**EXERCISE BRIEF**
Below are records; output exactly the lines from the one with "黄柏（一两） 轻粉（三钱） 共为末，用猪胆汁调涂。湿则干掺。" through their final line.

**Collected data entries**

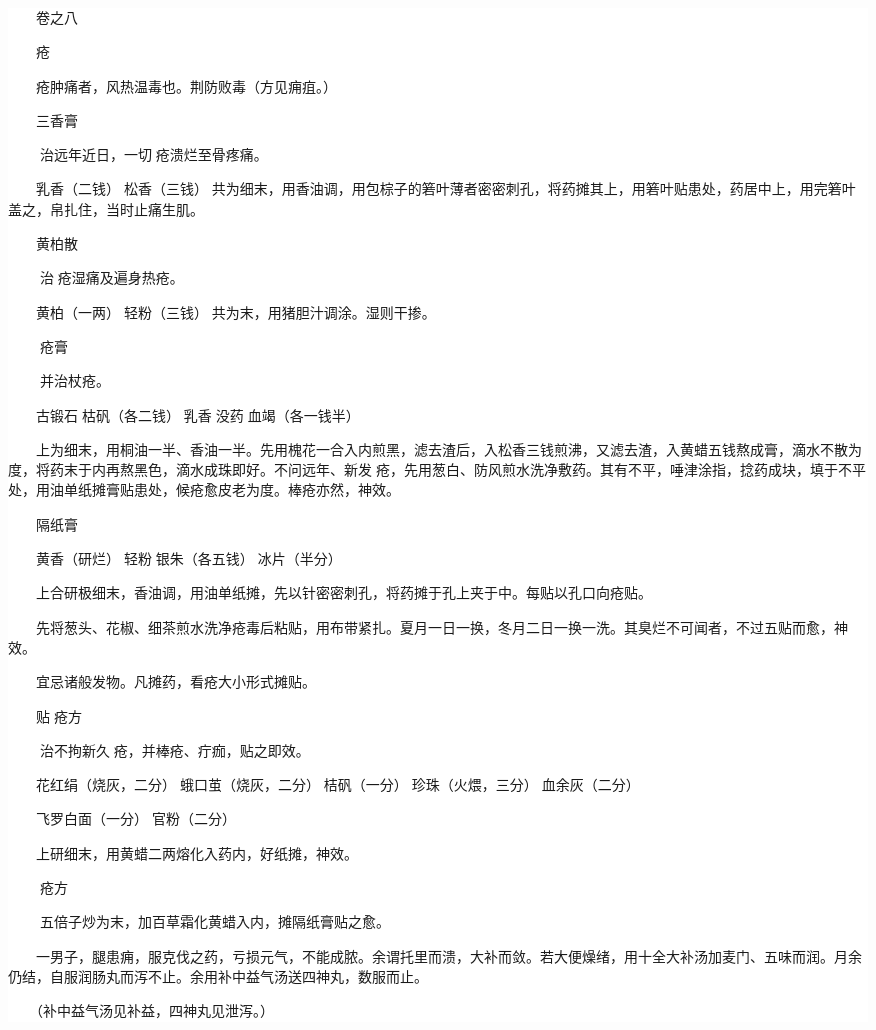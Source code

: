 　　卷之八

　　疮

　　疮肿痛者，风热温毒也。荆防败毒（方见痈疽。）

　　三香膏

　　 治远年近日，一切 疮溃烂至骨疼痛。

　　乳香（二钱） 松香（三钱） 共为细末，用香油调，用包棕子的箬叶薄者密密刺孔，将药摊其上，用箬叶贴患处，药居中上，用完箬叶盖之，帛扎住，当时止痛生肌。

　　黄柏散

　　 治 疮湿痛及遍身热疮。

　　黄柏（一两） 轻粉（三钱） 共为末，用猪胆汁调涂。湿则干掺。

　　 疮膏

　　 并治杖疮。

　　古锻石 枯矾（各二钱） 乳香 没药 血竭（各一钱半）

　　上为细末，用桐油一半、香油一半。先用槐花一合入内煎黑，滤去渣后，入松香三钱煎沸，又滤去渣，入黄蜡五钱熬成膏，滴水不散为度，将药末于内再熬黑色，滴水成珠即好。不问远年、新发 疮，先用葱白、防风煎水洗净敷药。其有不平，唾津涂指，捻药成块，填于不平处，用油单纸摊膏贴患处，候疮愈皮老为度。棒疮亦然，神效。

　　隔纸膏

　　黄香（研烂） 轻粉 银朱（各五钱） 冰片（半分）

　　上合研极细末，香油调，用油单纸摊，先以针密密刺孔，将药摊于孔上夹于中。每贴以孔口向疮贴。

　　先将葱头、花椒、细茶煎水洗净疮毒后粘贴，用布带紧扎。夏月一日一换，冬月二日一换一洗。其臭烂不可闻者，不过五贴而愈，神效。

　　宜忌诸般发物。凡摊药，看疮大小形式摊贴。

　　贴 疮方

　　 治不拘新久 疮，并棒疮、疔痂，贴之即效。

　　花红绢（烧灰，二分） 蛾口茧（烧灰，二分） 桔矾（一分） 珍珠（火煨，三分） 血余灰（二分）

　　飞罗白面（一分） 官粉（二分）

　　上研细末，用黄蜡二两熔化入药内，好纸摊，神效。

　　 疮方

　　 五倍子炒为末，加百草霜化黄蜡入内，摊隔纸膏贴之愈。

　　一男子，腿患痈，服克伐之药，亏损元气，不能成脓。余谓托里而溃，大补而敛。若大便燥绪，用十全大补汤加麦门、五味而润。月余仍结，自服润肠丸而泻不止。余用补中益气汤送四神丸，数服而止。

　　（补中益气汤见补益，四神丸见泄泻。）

**RESULT**
　　黄柏（一两） 轻粉（三钱） 共为末，用猪胆汁调涂。湿则干掺。

　　 疮膏

　　 并治杖疮。

　　古锻石 枯矾（各二钱） 乳香 没药 血竭（各一钱半）

　　上为细末，用桐油一半、香油一半。先用槐花一合入内煎黑，滤去渣后，入松香三钱煎沸，又滤去渣，入黄蜡五钱熬成膏，滴水不散为度，将药末于内再熬黑色，滴水成珠即好。不问远年、新发 疮，先用葱白、防风煎水洗净敷药。其有不平，唾津涂指，捻药成块，填于不平处，用油单纸摊膏贴患处，候疮愈皮老为度。棒疮亦然，神效。

　　隔纸膏

　　黄香（研烂） 轻粉 银朱（各五钱） 冰片（半分）

　　上合研极细末，香油调，用油单纸摊，先以针密密刺孔，将药摊于孔上夹于中。每贴以孔口向疮贴。

　　先将葱头、花椒、细茶煎水洗净疮毒后粘贴，用布带紧扎。夏月一日一换，冬月二日一换一洗。其臭烂不可闻者，不过五贴而愈，神效。

　　宜忌诸般发物。凡摊药，看疮大小形式摊贴。

　　贴 疮方

　　 治不拘新久 疮，并棒疮、疔痂，贴之即效。

　　花红绢（烧灰，二分） 蛾口茧（烧灰，二分） 桔矾（一分） 珍珠（火煨，三分） 血余灰（二分）

　　飞罗白面（一分） 官粉（二分）

　　上研细末，用黄蜡二两熔化入药内，好纸摊，神效。

　　 疮方

　　 五倍子炒为末，加百草霜化黄蜡入内，摊隔纸膏贴之愈。

　　一男子，腿患痈，服克伐之药，亏损元气，不能成脓。余谓托里而溃，大补而敛。若大便燥绪，用十全大补汤加麦门、五味而润。月余仍结，自服润肠丸而泻不止。余用补中益气汤送四神丸，数服而止。

　　（补中益气汤见补益，四神丸见泄泻。）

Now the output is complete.